D’Angelo Russell and Jordan Clarkson probably entered this year thinking it would take fewer than 70 games to be featured in the Los Angeles Lakers’ starting backcourt.
After seeing the combination work as well as it did Sunday night against the NBA’s defending champion Cleveland Cavaliers, fans can probably look forward to a longer look at those two starting in the final dozen games.
Russell finished Sunday night with a career high 40 points on only 22 shots and six assists. Clarkson wound up with 19 points on 18 shots and six assists of his own. The two combined for a total of three turnovers.
That production can’t be expected night in, night out, but given how well they looked out there tonight, it’s absolutely fair to wonder what took so long for those two to finally start together.
According to Luke Walton, fans can look forward to watching those two try to replicate Sunday night’s effort until further notice. He didn’t expand on what might’ve taken so long.
“We’ll continue to try to that lineup going forward,” Walton said to the OC Register’s Mark Medina and others after the game., “and see if we can make that chemistry between the two a normal thing.”
As exciting as the prospect of those two developing chemistry might be, one can’t help but feel the tinge of annoyance at how long they waited to let them build that rapport at the starts of games.

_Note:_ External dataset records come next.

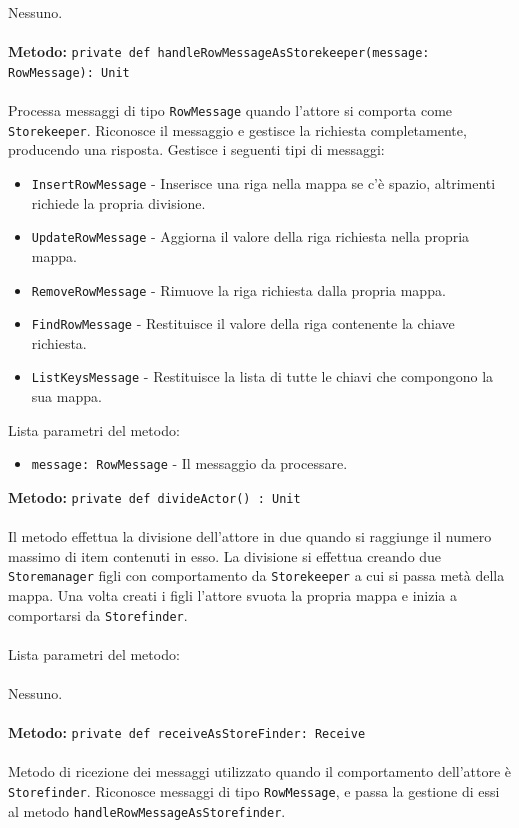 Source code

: \documentclass[a4paper]{article}
\begin{document}
			Nessuno.
			\\ \\
		\textbf{Metodo: }\texttt{private def handleRowMessageAsStorekeeper(message: RowMessage): Unit}
			\\ \\
			Processa messaggi di tipo \texttt{RowMessage} quando l'attore si comporta come \texttt{Storekeeper}. Riconosce il messaggio e gestisce la richiesta completamente, producendo una risposta.
			Gestisce i seguenti tipi di messaggi:
			\begin{itemize}
				\item \texttt{InsertRowMessage} - Inserisce una riga nella mappa se c'è spazio, altrimenti richiede la propria divisione.
				\item \texttt{UpdateRowMessage} - Aggiorna il valore della riga richiesta nella propria mappa.
				\item \texttt{RemoveRowMessage} - Rimuove la riga richiesta dalla propria mappa.
				\item \texttt{FindRowMessage} - Restituisce il valore della riga contenente la chiave richiesta.
				\item \texttt{ListKeysMessage} - Restituisce la lista di tutte le chiavi che compongono la sua mappa.
			\end{itemize}
			Lista parametri del metodo:
			\begin{itemize}
				\item \texttt{message: RowMessage} - Il messaggio da processare.
			\end{itemize}
		\textbf{Metodo: }\texttt{private def divideActor() : Unit}
			\\ \\
				Il metodo effettua la divisione dell'attore in due quando si raggiunge il numero massimo di item contenuti in esso. La divisione si effettua creando due \texttt{Storemanager} figli con comportamento da \texttt{Storekeeper} a cui si passa metà della mappa. Una volta creati i figli l'attore svuota la propria mappa e inizia a comportarsi da \texttt{Storefinder}.
			\\ \\
			Lista parametri del metodo:
			\\ \\
				Nessuno. 
			\\ \\
		\textbf{Metodo: }\texttt{private def receiveAsStoreFinder: Receive}
			\\ \\
			Metodo di ricezione dei messaggi utilizzato quando il comportamento dell'attore è \texttt{Storefinder}. Riconosce messaggi di tipo \texttt{RowMessage}, e passa la gestione di essi al metodo \texttt{handleRowMessageAsStorefinder}.
\end{document}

Russell and Clarkson entered the season touted as the backcourt of the future and the Lakers will tell anyone who’ll listen that the future is now, so the fact that this is finally taking place with such a relatively low number of games left is yet another blemish on the coaching staff’s management of these two.

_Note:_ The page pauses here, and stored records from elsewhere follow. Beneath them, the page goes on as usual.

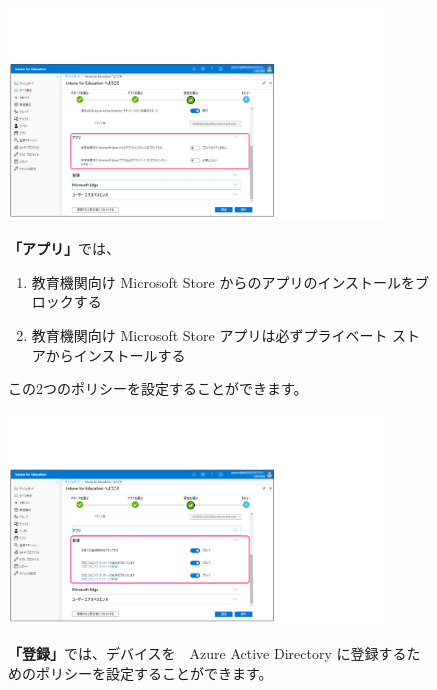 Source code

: \begin{figure}[h]
    \begin{minipage}{0.6\textwidth}
        \vspace{-1cm}
        \includegraphics[width=10cm]{figures/Setup-Intune-09.png}
    \end{minipage}
    \begin{minipage}{0.4\textwidth}
       \textbf{「アプリ」}では、
       \begin{enumerate}
           \item 教育機関向け Microsoft Store からのアプリのインストールをブロックする
           \item 教育機関向け Microsoft Store アプリは必ずプライベート ストアからインストールする
       \end{enumerate}
       この2つのポリシーを設定することができます。
    \end{minipage}
\end{figure}

\begin{figure}[h]
    \begin{minipage}{0.6\textwidth}
        \vspace{-1cm}
        \includegraphics[width=10cm]{figures/Setup-Intune-10.png}
    \end{minipage}
    \begin{minipage}{0.4\textwidth}
        \textbf{「登録」}では、デバイスを　Azure Active Directory に登録するためのポリシーを設定することができます。
    \end{minipage}
\end{figure}

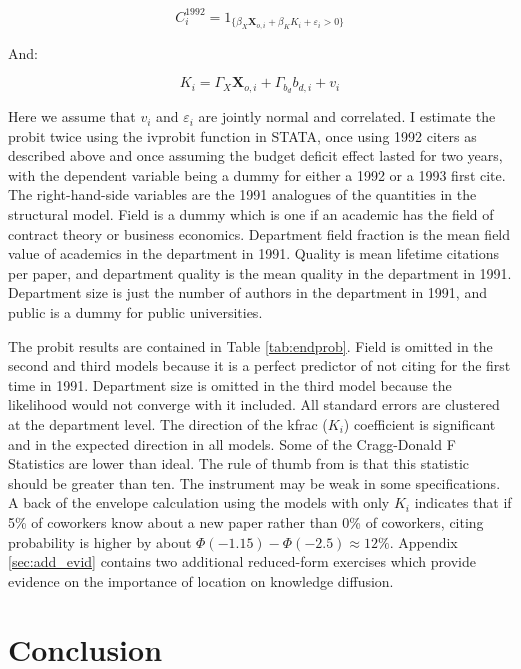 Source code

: \documentclass[]{article}
\begin{document}
\begin{equation}
    C^{1992}_i = 1_{\{ \beta_X \mathbf{X}_{o,i} + \beta_K K_i + \varepsilon_i > 0\}}
\end{equation}

And:

\begin{equation}
    K_i = \Gamma_X \mathbf{X}_{o,i} + \Gamma_{b_d} b_{d,i} + v_i
\end{equation}

Here we assume that $v_i$ and $\varepsilon_i$ are jointly normal and
correlated. I estimate the probit twice using the ivprobit function in
STATA, once using 1992 citers as described above and once assuming the
budget deficit effect lasted for two years, with the dependent variable
being a dummy for either a 1992 or a 1993 first cite. The
right-hand-side variables are the 1991 analogues of the quantities in
the structural model. Field is a dummy which is one if an academic has the
field of contract theory or business economics. Department field
fraction is the mean field value of academics in the department in 1991.
Quality is mean lifetime citations per paper, and department quality is
the mean quality in the department in 1991. Department size is just the
number of authors in the department in 1991, and public is a dummy for
public universities. 


The probit results are contained in Table \ref{tab:endprob}.  Field is
omitted in the second and third models
because it is a perfect predictor of not citing for the first time in
1991. Department size is omitted in the third model because the
likelihood would not converge with it included. All standard errors are 
clustered at the department level.  The direction of the
kfrac ($K_i$) coefficient is significant and in the expected direction
in all models. Some of the Cragg-Donald F Statistics are lower than ideal.
The rule of thumb from \citet{staiger1997instrumental} is that this statistic
should be greater than ten.  The instrument may be weak in some specifications.
A back of the envelope calculation using the models with
only $K_i$ indicates that if 5\% of coworkers know
about a new paper rather than 0\% of coworkers, citing probability is higher 
by about $\Phi(-1.15) - \Phi(-2.5) \approx 12\%$.  Appendix \ref{sec:add_evid}
 contains two additional reduced-form exercises which provide
 evidence on the importance of location on knowledge diffusion.

\section{Conclusion}
\end{document}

Developing chemistry is not easy. There’s no guarantee Clarkson and Russell ever develop the kind of relationship it takes to win consistently. Still, hoping to find it with just over an eighth of the year to go feels like procrastinating on studying for the most important test of the year.
The Lakers have a ton riding on whether they figure it out, and not giving them the proper amount of time to do so feels like a pretty major opportunity missed. Tests have been passed by procrastinators, though, so here’s hoping the backcourt of the Lakers’ future as the roster currently stands can find a way to build something despite the suboptimal management they’ve seen to the point.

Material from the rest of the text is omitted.